About this exercise
Starting with the line containing "define('DB_PASS', '<databasePassword>');" and going on through the line containing "Create a database", return the lines of the data below exactly, and only those.

-------------------------

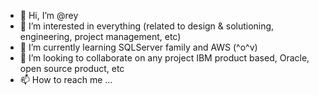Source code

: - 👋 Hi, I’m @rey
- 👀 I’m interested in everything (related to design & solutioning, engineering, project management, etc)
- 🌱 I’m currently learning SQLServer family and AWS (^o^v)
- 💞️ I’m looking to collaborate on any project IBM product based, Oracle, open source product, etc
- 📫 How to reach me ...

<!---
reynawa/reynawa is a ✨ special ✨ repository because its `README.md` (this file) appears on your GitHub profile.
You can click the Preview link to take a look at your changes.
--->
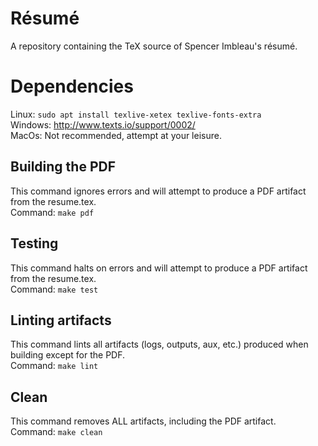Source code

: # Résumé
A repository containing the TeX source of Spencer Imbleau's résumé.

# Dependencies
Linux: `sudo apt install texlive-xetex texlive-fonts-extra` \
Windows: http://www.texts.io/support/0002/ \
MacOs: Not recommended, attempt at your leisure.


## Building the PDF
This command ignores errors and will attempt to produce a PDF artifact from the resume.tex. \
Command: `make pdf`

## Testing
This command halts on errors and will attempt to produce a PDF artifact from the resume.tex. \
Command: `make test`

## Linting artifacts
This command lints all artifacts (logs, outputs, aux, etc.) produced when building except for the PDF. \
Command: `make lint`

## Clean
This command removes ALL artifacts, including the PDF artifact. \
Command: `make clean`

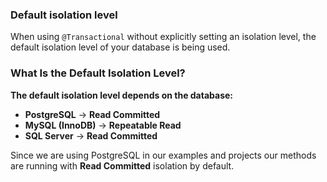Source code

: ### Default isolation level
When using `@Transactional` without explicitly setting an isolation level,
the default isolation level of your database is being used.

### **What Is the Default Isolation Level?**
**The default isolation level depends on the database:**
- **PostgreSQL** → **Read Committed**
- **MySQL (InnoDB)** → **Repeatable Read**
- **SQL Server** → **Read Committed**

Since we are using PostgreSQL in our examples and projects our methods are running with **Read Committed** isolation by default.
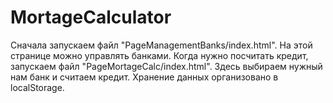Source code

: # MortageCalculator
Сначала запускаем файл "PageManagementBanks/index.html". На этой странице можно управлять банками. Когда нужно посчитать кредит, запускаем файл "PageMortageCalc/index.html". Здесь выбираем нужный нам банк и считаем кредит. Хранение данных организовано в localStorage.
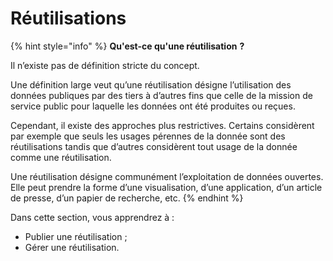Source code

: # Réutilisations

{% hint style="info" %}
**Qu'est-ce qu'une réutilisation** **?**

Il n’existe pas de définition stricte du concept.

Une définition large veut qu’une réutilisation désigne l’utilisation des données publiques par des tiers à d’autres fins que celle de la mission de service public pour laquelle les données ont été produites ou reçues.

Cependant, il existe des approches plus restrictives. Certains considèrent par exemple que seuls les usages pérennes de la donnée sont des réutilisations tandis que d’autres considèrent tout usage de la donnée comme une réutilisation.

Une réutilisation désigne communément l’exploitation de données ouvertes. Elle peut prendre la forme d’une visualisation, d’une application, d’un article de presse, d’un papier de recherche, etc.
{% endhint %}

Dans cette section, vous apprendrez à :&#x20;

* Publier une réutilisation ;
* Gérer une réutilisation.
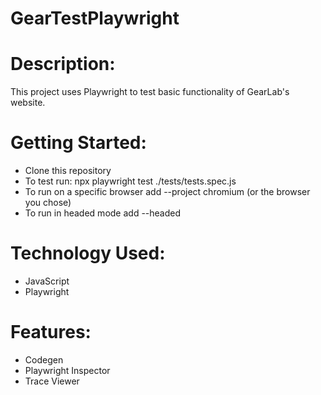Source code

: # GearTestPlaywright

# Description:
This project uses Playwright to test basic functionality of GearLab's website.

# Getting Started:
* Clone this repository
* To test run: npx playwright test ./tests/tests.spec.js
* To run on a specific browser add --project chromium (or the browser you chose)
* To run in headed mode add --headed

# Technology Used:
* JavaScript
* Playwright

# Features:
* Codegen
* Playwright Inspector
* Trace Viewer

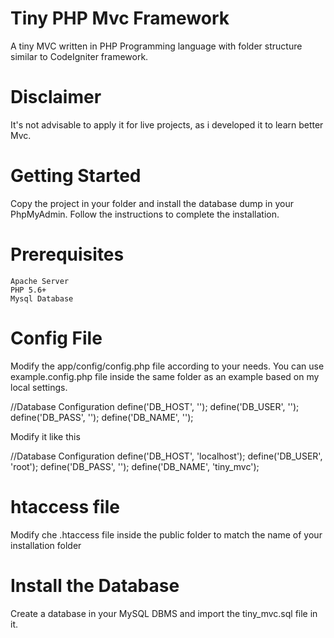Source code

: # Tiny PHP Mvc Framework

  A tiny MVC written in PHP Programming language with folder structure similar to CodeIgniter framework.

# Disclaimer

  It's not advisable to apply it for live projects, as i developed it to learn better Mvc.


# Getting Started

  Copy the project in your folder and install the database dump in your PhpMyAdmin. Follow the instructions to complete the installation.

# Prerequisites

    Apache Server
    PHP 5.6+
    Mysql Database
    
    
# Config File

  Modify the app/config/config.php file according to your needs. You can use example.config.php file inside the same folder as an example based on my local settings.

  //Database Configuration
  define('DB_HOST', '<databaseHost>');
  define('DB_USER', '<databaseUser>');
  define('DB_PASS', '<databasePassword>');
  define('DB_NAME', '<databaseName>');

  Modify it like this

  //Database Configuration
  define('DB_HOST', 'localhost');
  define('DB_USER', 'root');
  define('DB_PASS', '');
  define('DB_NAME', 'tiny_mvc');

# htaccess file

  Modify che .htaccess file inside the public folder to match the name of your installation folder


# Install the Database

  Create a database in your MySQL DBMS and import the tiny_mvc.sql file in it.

-------------------------

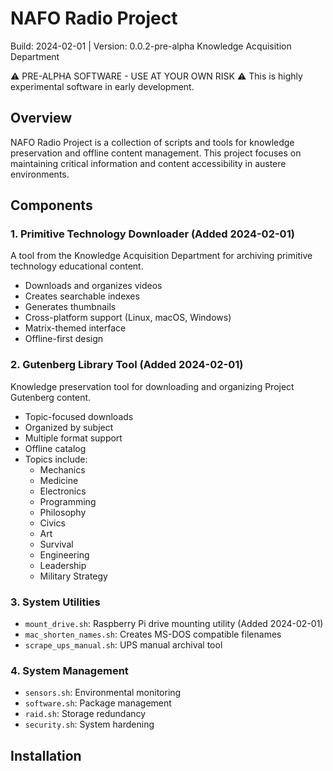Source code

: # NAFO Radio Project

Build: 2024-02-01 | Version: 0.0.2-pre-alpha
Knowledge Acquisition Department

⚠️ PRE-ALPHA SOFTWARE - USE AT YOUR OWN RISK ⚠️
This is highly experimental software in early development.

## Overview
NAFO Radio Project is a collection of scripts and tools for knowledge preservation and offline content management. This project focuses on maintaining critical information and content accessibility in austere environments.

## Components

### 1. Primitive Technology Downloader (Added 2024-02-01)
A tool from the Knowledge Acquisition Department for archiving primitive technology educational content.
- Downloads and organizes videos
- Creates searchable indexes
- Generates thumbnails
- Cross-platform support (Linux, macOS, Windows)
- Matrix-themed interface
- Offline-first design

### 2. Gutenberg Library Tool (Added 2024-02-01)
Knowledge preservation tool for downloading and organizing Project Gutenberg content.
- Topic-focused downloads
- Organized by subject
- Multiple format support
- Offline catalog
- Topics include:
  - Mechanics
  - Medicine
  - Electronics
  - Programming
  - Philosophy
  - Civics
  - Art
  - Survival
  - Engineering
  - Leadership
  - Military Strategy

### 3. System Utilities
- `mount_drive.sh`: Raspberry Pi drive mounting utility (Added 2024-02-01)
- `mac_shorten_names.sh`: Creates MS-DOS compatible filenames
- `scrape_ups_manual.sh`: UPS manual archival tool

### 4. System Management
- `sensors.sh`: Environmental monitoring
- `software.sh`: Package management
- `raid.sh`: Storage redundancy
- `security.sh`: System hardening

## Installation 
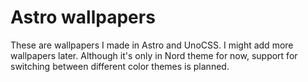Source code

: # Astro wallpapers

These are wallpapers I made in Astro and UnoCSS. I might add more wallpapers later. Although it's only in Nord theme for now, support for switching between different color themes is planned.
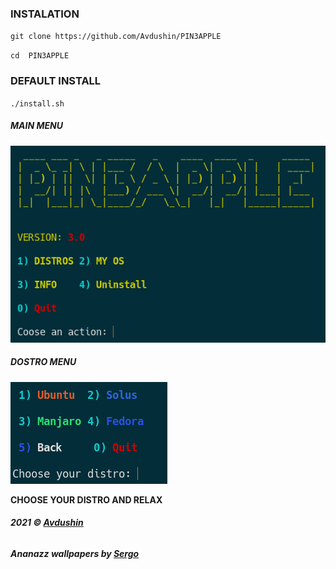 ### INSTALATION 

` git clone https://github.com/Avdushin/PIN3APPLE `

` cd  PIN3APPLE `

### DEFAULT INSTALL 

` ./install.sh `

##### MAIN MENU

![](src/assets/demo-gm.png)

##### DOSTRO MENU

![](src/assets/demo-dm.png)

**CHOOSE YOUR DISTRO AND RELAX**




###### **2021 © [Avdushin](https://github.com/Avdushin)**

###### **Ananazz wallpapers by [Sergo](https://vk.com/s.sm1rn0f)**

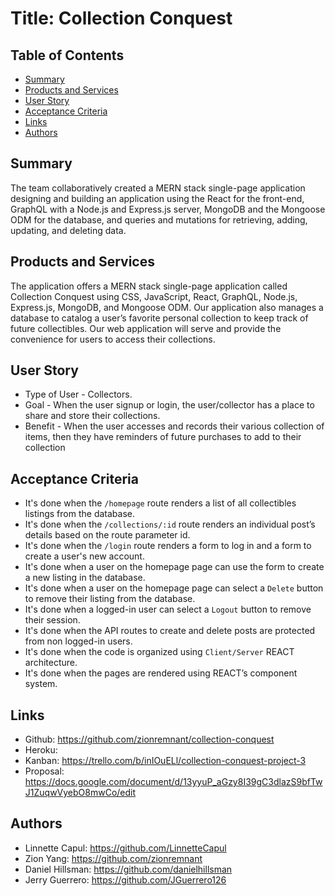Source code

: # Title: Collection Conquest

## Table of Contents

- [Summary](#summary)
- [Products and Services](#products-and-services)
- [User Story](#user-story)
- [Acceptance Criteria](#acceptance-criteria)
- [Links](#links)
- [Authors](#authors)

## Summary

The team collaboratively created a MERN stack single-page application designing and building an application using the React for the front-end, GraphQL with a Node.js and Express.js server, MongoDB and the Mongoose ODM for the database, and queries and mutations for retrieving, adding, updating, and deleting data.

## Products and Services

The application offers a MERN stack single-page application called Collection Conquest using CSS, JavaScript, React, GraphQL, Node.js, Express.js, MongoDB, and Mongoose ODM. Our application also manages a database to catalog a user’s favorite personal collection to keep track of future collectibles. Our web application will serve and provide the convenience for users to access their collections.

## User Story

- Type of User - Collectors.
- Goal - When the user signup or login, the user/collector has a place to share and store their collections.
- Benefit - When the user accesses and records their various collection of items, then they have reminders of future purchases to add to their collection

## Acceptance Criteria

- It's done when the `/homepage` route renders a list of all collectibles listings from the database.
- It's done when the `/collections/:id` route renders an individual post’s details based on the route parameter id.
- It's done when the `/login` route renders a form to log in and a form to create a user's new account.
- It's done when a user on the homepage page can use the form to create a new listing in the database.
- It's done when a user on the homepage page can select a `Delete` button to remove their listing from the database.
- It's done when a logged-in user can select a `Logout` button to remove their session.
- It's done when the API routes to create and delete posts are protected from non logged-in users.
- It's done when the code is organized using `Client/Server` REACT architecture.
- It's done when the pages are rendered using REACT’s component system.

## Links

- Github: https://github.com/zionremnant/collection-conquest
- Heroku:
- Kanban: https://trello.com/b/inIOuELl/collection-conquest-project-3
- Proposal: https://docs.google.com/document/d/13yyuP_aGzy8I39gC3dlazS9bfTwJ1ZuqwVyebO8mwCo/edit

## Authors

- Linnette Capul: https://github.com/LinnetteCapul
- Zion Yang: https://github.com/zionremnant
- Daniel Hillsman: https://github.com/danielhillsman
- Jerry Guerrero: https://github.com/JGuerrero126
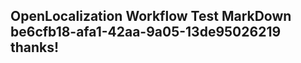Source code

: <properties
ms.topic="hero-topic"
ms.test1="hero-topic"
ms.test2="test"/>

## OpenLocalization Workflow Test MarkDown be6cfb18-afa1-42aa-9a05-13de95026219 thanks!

-------------------------

Output of the task
  define('DB_PASS', '<databasePassword>');
  define('DB_NAME', '<databaseName>');

  Modify it like this

  //Database Configuration
  define('DB_HOST', 'localhost');
  define('DB_USER', 'root');
  define('DB_PASS', '');
  define('DB_NAME', 'tiny_mvc');

# htaccess file

  Modify che .htaccess file inside the public folder to match the name of your installation folder


# Install the Database

  Create a database in your MySQL DBMS and import the tiny_mvc.sql file in it.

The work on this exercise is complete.